> **THE TASK**
After counting the lines below that contain "textual", reply with that number alone.

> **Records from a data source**
════════════════
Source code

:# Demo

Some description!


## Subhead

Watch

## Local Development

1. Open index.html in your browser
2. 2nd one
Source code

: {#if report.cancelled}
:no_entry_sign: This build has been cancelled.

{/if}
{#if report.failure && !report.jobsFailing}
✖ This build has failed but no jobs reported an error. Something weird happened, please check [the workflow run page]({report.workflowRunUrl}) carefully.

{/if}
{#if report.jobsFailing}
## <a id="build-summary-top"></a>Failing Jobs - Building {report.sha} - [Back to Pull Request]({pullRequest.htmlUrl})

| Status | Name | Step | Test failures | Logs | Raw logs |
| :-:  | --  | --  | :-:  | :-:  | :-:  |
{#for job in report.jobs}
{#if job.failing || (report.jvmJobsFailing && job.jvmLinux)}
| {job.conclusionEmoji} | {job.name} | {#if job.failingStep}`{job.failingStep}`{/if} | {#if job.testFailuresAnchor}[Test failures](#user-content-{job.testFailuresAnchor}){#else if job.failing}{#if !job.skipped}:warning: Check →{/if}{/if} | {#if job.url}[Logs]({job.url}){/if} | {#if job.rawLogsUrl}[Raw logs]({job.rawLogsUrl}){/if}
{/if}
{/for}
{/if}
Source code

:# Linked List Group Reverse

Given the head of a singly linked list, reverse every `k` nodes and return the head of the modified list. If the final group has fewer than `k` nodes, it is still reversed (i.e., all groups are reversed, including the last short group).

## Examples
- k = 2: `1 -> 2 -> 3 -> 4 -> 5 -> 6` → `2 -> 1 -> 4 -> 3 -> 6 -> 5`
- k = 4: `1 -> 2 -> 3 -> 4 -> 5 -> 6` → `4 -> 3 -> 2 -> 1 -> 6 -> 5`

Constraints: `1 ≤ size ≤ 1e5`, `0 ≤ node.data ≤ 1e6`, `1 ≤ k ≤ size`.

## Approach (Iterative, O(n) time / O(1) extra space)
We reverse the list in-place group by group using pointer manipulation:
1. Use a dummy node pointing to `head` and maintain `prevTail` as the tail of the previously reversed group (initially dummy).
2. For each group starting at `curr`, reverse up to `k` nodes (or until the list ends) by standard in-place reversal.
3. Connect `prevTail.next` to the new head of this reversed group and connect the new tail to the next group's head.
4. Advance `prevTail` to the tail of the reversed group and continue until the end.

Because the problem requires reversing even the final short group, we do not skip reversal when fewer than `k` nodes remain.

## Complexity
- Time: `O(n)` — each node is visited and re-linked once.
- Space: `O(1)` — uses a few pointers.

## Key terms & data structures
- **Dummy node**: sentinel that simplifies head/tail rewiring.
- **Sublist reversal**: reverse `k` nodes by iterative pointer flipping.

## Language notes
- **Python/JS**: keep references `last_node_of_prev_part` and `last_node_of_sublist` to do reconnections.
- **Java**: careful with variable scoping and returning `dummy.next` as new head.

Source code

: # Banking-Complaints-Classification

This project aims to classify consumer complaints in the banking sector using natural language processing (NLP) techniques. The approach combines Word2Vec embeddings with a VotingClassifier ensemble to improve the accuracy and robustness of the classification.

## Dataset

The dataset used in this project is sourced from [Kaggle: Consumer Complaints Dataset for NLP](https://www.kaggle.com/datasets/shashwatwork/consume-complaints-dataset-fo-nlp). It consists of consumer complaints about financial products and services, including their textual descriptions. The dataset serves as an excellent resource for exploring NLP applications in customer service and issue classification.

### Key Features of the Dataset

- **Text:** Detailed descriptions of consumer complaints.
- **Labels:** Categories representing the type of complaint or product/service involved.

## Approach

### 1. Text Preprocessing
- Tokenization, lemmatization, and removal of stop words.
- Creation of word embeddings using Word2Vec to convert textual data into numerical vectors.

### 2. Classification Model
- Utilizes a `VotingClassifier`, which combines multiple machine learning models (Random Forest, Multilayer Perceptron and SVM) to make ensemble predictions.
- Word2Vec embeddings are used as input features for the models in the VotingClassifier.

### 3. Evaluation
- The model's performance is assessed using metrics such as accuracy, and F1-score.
════════════════
> **WRITTEN RESPONSE**
2